- Canadian GDP expands 0.3% in October.
- The third estimate shows a 3.4% GDP growth in Q3 in the U.S.
- WTI continues to trade below $46.
The initial market reaction to the macroeconomic releases from the U.S. and Canada lifted the USD/CAD pair to a fresh 19-month high at 1.3563 but the pair quickly returned to its comfort zone. As of writing, the pair was trading at 1.3530, adding 0.15% on a daily basis.
The data published by Statistics Canada showed that the GDP expanded by 0.3% on a monthly basis in October following September’s 0.1% contraction. A separate report revealed that the retail sales increased by 0.3% in the same period to come in slightly better than the analysts’ estimate for a 0.2% growth.
On the other hand, according to the third estimate of the U.S. Bureau of Economic Analysis, the real GDP in the U.S. increased by 3.4% on an annual basis in the third quarter to miss the market expectation of 3.5%. Additionally, durable good orders rose 0.8% in November after declining 4.3% in October. Following the data, the US Dollar Index didn’t have a difficult time holding on to its daily recovery gains and was last seen up 0.2% on the day at 96.60.

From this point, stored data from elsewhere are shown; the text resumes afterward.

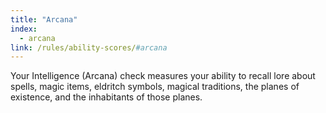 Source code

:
 ```yaml
---
title: "Arcana"
index:
  - arcana
link: /rules/ability-scores/#arcana
---
```

Your Intelligence (Arcana) check measures your ability to recall lore about spells, magic items, eldritch symbols, magical traditions, the planes of existence, and the inhabitants of those planes.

Meanwhile, another sharp fall seen in crude oil prices weighed on the commodity-sensitive loonie throughout the day. Although the barrel of West Texas Intermediate staged a modest rebound after touching its lowest level of the year at $45.10, it’s still down 1% on the day at $45.75.
Technical levels to consider
The initial resistance for the pair aligns at 1.3560 (daily high/2018 high) ahead of 1.3610 (May 19, 2017, high) and 1.2670 (May 18, 2017, high). On the downside, supports are located at 1.3500/1.3490 (psychological level/daily low), 1.3445 (Dec. 20 low) and 1.3410 (Dec. 19 low).